General News of Sunday, 9 July 2017
Senior member of Occupy Ghana and Social commentator, Sydney Casely Hayford has said that Ghanaians have allowed politicians and the country’s leadership too much freedom to take them for granted, the reason they act irresponsibly and get away with it.
According to him, Ghanaians have accorded too much respect to these politicians such that they gloat in arrogance even when they are doing nothing significant towards building the nation.
“We like giving people big names, Osagyefo Kuntunkunuku, oy3ade3yie…..and every person that we nominate in this country, every person that we put in place whenever, we give them all these accolades. The more we say it, the more their heads get big, and the more they think they can say nonsense things and get away with it”, he said.
Speaking on the theme “The Economic and Political Rise of Africa” at a summit in Accra Saturday, Mr. Casely Hayford condemned Ghanaian leaders for focusing on ‘political superiority’ rather than on securing economic independence for the country.
According to him, majority of Ghana’s woes as far as development is concerned, stems from the fact that its leaders focus mostly on titles and respect for every decision they take whether right or otherwise.
“Our thoughts are never about how to get economic independence, our thoughts are always about how to achieve political superiority and it is that political superiority that is killing us. It is killing us because when the politician stands there and makes a decision, he expects it to be respected as an honorable decision”, he stated.
He however blamed Ghanaians for encouraging politicians in that regard by expecting them to reward them when they accord them respect or shower them with accolades.
“When somebody calls you honorable, or director, he expects you to donate, this is our culture, the moment I give you the respect that you are my elder, you have to do the right thing and respect me as your child”.
Casely Hayford who was Guest Speaker at the seminar also trolled parliamentarians. He explained that contrary to their role of representing the voiceless by passing laws that help promote development in the country, they pass laws without considering the relevant factors and the consequences their actions may produce.
“They don’t read the papers that they are given, they don’t think through what the challenges are”, he stated.
For him, the parliament house is merely as good as a tourist site which will serve the country better by bringing in income through tourism. He recommended that the country’s existing legislative body be dissolved and regional ones formed to ensure measurable work is done and to promote accountability in the country.
“The first thing I will do if I had the opportunity is to break down parliament. We don’t need it”, he said.

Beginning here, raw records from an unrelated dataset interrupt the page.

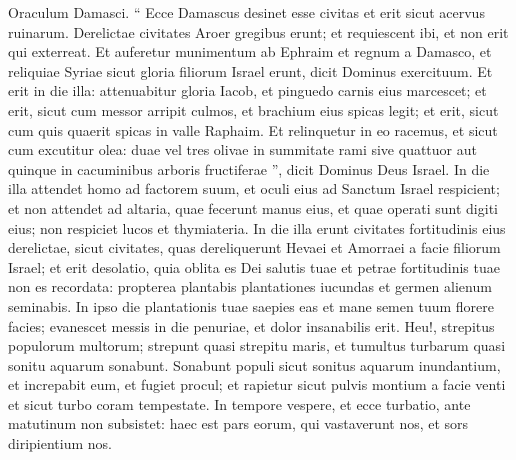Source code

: \begin{biblechapter}
\begin{biblechapter}
\begin{biblechapter}
\begin{biblechapter}
\begin{biblechapter}
\begin{biblechapter}
\begin{biblechapter}
\begin{biblechapter}
\begin{biblechapter}
\begin{biblechapter}
\begin{biblechapter}
\begin{biblechapter}
\begin{biblechapter}
\begin{biblechapter}
\begin{biblechapter}
\begin{biblechapter}
\begin{biblechapter}
\verse Oraculum Damasci.
 “ Ecce Damascus desinet esse civitas
 et erit sicut acervus ruinarum.
 \verse Derelictae civitates Aroer gregibus erunt;
 et requiescent ibi, et non erit qui exterreat.
 \verse Et auferetur munimentum ab Ephraim
 et regnum a Damasco,
 et reliquiae Syriae sicut gloria filiorum Israel erunt,
 dicit Dominus exercituum.
 \verse Et erit in die illa: attenuabitur gloria Iacob,
 et pinguedo carnis eius marcescet;
 \verse et erit, sicut cum messor arripit culmos,
 et brachium eius spicas legit;
 et erit, sicut cum quis quaerit spicas in valle Raphaim.
 \verse Et relinquetur in eo racemus,
 et sicut cum excutitur olea:
 duae vel tres olivae in summitate rami
 sive quattuor aut quinque in cacuminibus arboris fructiferae ”,
 dicit Dominus Deus Israel.
 \verse In die illa attendet homo ad factorem suum,
 et oculi eius ad Sanctum Israel respicient;
 \verse et non attendet ad altaria,
 quae fecerunt manus eius,
 et quae operati sunt digiti eius;
 non respiciet lucos et thymiateria.
 \verse In die illa erunt civitates fortitudinis eius derelictae,
 sicut civitates, quas dereliquerunt Hevaei et Amorraei
 a facie filiorum Israel;
 et erit desolatio,
 \verse quia oblita es Dei salutis tuae
 et petrae fortitudinis tuae non es recordata:
 propterea plantabis plantationes iucundas
 et germen alienum seminabis.
 \verse In ipso die plantationis tuae saepies eas
 et mane semen tuum florere facies;
 evanescet messis in die penuriae,
 et dolor insanabilis erit.
 \verse Heu!, strepitus populorum multorum;
 strepunt quasi strepitu maris,
 et tumultus turbarum
 quasi sonitu aquarum sonabunt.
 \verse Sonabunt populi sicut sonitus aquarum inundantium,
 et increpabit eum, et fugiet procul;
 et rapietur sicut pulvis montium a facie venti
 et sicut turbo coram tempestate.
 \verse In tempore vespere, et ecce turbatio,
 ante matutinum non subsistet:
 haec est pars eorum, qui vastaverunt nos,
 et sors diripientium nos.
 

\end{biblechapter}
\end{biblechapter}
\end{biblechapter}
\end{biblechapter}
\end{biblechapter}
\end{biblechapter}
\end{biblechapter}
\end{biblechapter}
\end{biblechapter}
\end{biblechapter}
\end{biblechapter}
\end{biblechapter}
\end{biblechapter}
\end{biblechapter}
\end{biblechapter}
\end{biblechapter}
\end{biblechapter}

“Maybe if we break it down we are wasting money but maybe we can use it as a tourist attraction, we can say, this is what we used to do in the past, so come for a tour and then we should just poster it all so people can see”, he added.
“We should have regional parliaments, every region, we have 10 of them in Ghana, every region must have its own legal parliament, every region must have its own law courts, every region must have its ministries and down at that level, let the decisions be made as to where they want to go”, he added.
The seminar themed; “The Economic and Political Rise of Africa” saw several students from various tertiary institutions and corporate workers in attendance.
The event organized by the Governance and Security Group of Africa (CSG Africa) came off on Saturday July 8 at the African Regent Hotel in Accra.